Segment Open

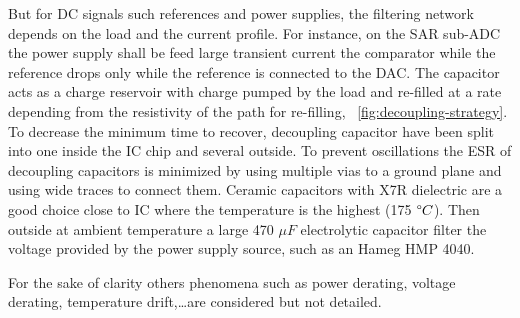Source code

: But for DC signals such references and power supplies, the filtering network depends on the load and the current profile. For instance, on the SAR sub-ADC the power supply shall be feed large transient current the comparator while the reference drops only while the reference is connected to the DAC\@. The capacitor acts as a charge reservoir with charge pumped by the load and re-filled at a rate depending from the resistivity of the path for re-filling, \figurename~\ref{fig:decoupling-strategy}. To decrease the minimum time to recover, decoupling capacitor have been split into one inside the IC chip and several outside. To prevent oscillations the ESR of decoupling capacitors is minimized by using multiple vias to a ground plane and using wide traces to connect them. Ceramic capacitors with X7R dielectric are a good choice close to IC where the temperature is the highest (175 \(\degree C\)). Then outside at ambient temperature a large 470 \(\mu F\) electrolytic capacitor filter the voltage provided by the power supply source, such as an Hameg HMP 4040. 

For the sake of clarity others phenomena such as power derating, voltage derating, temperature drift,\ldots are considered but not detailed.
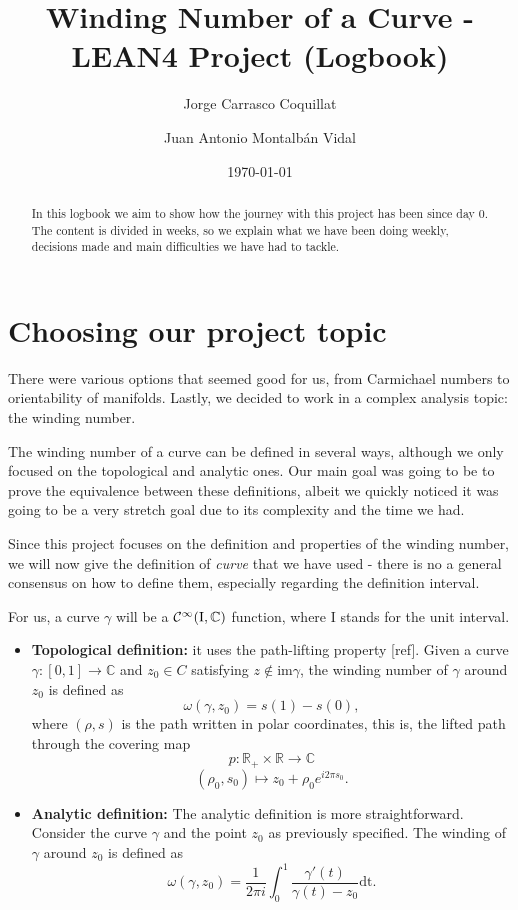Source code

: \documentclass[a4paper,12pt]{article}
\title{Winding Number of a Curve - LEAN4 Project (Logbook)}
\author{Jorge Carrasco Coquillat \and
Juan Antonio Montalbán Vidal}
\date{\today} %
\begin{document}
\maketitle

\begin{abstract}
In this logbook we aim to show how the journey with this project has been since day 0.
The content is divided in weeks, so we explain what we have been doing weekly,
decisions made and main difficulties we have had to tackle.
\end{abstract}

\section{Choosing our project topic}
There were various options that seemed good for us, from Carmichael numbers
to orientability of manifolds. Lastly, we decided to work in a complex analysis topic:
the winding number.

The winding number of a curve can be defined in several ways, although we only
focused on the topological and analytic ones. Our main goal was going to be
to prove the equivalence between these definitions, albeit we quickly noticed
it was going to be a very stretch goal due to its complexity and the time we had.

Since this project focuses on the definition and properties of the winding number,
we will now give the definition of \textit{curve} that we have used - there is no a general
consensus on how to define them, especially regarding the definition interval.

For us, a curve $\gamma$ will be a $\cal{C}^1 (\text{I}, \mathbb{C})$ function, where I stands for the unit interval.

\begin{itemize}
  \item \textbf{Topological definition:} it uses the path-lifting property [ref]. Given
  a curve $\gamma : [0, 1] \to \mathbb{C}$ and $z_0 \in C$ satisfying $z \notin \text{im} \gamma$, the winding
  number of $\gamma$ around $z_0$ is defined as
  $$\omega (\gamma, z_0) = s(1) - s(0),$$
  where $(\rho, s)$ is the path written in polar coordinates, this is, the lifted path
  through the covering map
  $$p : \mathbb{R}_+ \times \mathbb{R} \to \mathbb{C}$$
  $$(\rho_0, s_0) \mapsto z_0 + \rho_0 e^{i2\pi s_0}.$$
  \item \textbf{Analytic definition:} The analytic definition is more straightforward. Consider the curve $\gamma$
  and the point $z_0$ as previously specified. The winding of $\gamma$ around $z_0$ is defined as
  $$\omega(\gamma, z_0) = \frac{1}{2\pi i} \int_{0}^{1} {\frac{\gamma'(t)}{\gamma(t)-z_0} \text{dt}}.$$
\end{itemize}
\end{document}
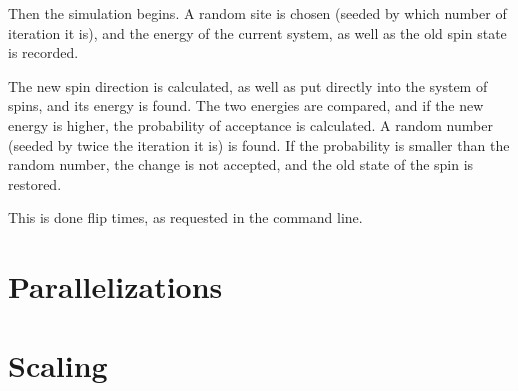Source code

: \documentclass{article}
\begin{document}
Then the simulation begins. A random site is chosen (seeded by which number of iteration it is), and the energy of the current system, as well as the old spin state is recorded. 

The new spin direction is calculated, as well as put directly into the system of spins, and its energy is found. The two energies are compared, and if the new energy is higher, the probability of acceptance is calculated. A random number (seeded by twice the iteration it is) is found. If the probability is smaller than the random number, the change is not accepted, and the old state of the spin is restored.

This is done flip times, as requested in the command line.

\section{Parallelizations}

\section{Scaling}

\printbibliography
\end{document}
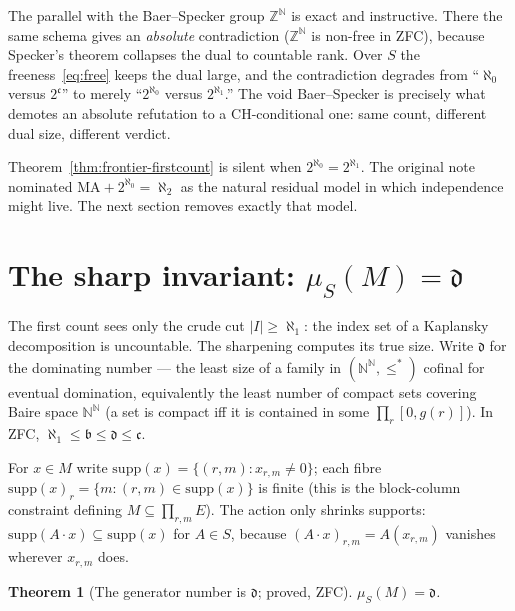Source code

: \documentclass[11pt]{report}
\theoremstyle{plain}
\newtheorem{theorem}{Theorem}[chapter]
\theoremstyle{definition}
\theoremstyle{remark}
\newcommand{\dd}{\mathfrak{d}}
\newcommand{\cont}{\mathfrak{c}}
\newcommand{\supp}{\mathrm{supp}}
\newcommand{\N}{\mathbb{N}}
\newcommand{\Z}{\mathbb{Z}}
\newcommand{\bb}{\mathfrak{b}}
\begin{document}
The parallel with the Baer--Specker group $\Z^\N$ is exact and instructive.
There the same schema gives an \emph{absolute} contradiction ($\Z^\N$ is non-free
in ZFC), because Specker's theorem collapses the dual to countable rank. Over
$S$ the freeness~\eqref{eq:free} keeps the dual large, and the contradiction
degrades from ``$\aleph_0$ versus $2^{\cont}$'' to merely ``$2^{\aleph_0}$
versus $2^{\aleph_1}$.'' The void Baer--Specker is precisely what demotes an
absolute refutation to a CH-conditional one: same count, different dual size,
different verdict.

Theorem~\ref{thm:frontier-firstcount} is silent when $2^{\aleph_0}=2^{\aleph_1}$.
The original note nominated $\mathrm{MA}+2^{\aleph_0}=\aleph_2$ as the natural
residual model in which independence might live. The next section removes exactly
that model.

\section{The sharp invariant: \texorpdfstring{$\mu_S(M)=\dd$}{mu(M)=d}}\label{sec:frontier-sharp}

The first count sees only the crude cut $|I|\ge\aleph_1$: the index set of a
Kaplansky decomposition is uncountable. The sharpening computes its true size.
Write $\dd$ for the dominating number --- the least size of a family in
$(\N^\N,\le^*)$ cofinal for eventual domination, equivalently the least number of
compact sets covering Baire space $\N^\N$ (a set is compact iff it is contained
in some $\prod_r[0,g(r)]$). In ZFC, $\aleph_1\le\bb\le\dd\le\cont$.

For $x\in M$ write $\supp(x)=\{(r,m):x_{r,m}\ne0\}$; each fibre
$\supp(x)_r=\{m:(r,m)\in\supp(x)\}$ is finite (this is the block-column
constraint defining $M\subseteq\prod_{r,m}E$). The action only shrinks supports:
$\supp(A\cdot x)\subseteq\supp(x)$ for $A\in S$, because $(A\cdot
x)_{r,m}=A(x_{r,m})$ vanishes wherever $x_{r,m}$ does.

\begin{theorem}[The generator number is $\dd$; proved, ZFC]\label{thm:frontier-mu}
$\mu_S(M)=\dd$.
\end{theorem}
\end{document}
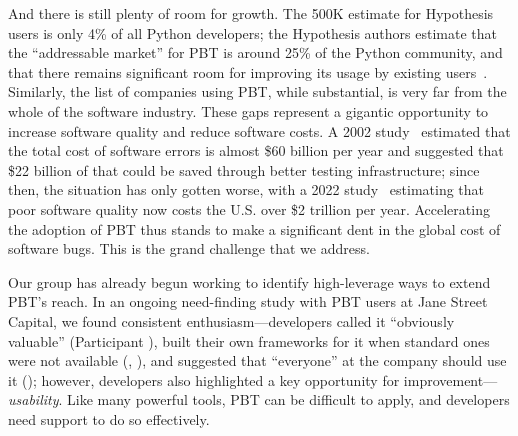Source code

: And there is still plenty of room
for growth.
The 500K estimate for
Hypothesis users is only 4\% of all Python developers; the Hypothesis
authors estimate that the ``addressable market'' for PBT is around
25\% of the Python
community, and that there remains significant room for
improving its usage by existing users~\cite{ZacPersonalCommunication,noauthor_python_nodate}.
Similarly, the list of
companies using PBT, while substantial, is very far from the whole of the software
industry.
These gaps represent a gigantic opportunity to increase software quality
and reduce software costs.
A 2002 study~\cite{2002economic} estimated that the total cost of software errors is almost
\$60 billion per year and suggested that \$22 billion of that could be
saved through
better testing infrastructure; since then, the situation has only gotten worse, with a 2022
study~\cite{krasner2022cost} estimating that poor software quality now
costs the U.S.{} over \$2 trillion per
year. Accelerating the adoption of PBT thus stands to make a
significant dent
in the global cost of software bugs.  This is the grand challenge that
we address.

Our group has already begun working to identify
high-leverage ways to extend PBT's reach.
In an ongoing need-finding study with PBT users at Jane Street
Capital, we found consistent enthusiasm---developers called it
``obviously valuable'' (Participant ), built their own
frameworks for it when standard ones were not available
(, ), and suggested that ``everyone''
at the company should use it (); however, developers
also highlighted a key opportunity for improvement---{\em usability}.
%
Like
many powerful tools, PBT can be difficult to apply, and developers
need support to do so effectively.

Segment Closed

**What you need to do:**
Here the job is to set down exactly the lines of the material above that fall between the one with "in the global" and the one with "(, ), and suggested", inclusive, and nothing beyond them.

**Answer box:**
in the global cost of software bugs.  This is the grand challenge that
we address.

Our group has already begun working to identify
high-leverage ways to extend PBT's reach.
In an ongoing need-finding study with PBT users at Jane Street
Capital, we found consistent enthusiasm---developers called it
``obviously valuable'' (Participant ), built their own
frameworks for it when standard ones were not available
(, ), and suggested that ``everyone''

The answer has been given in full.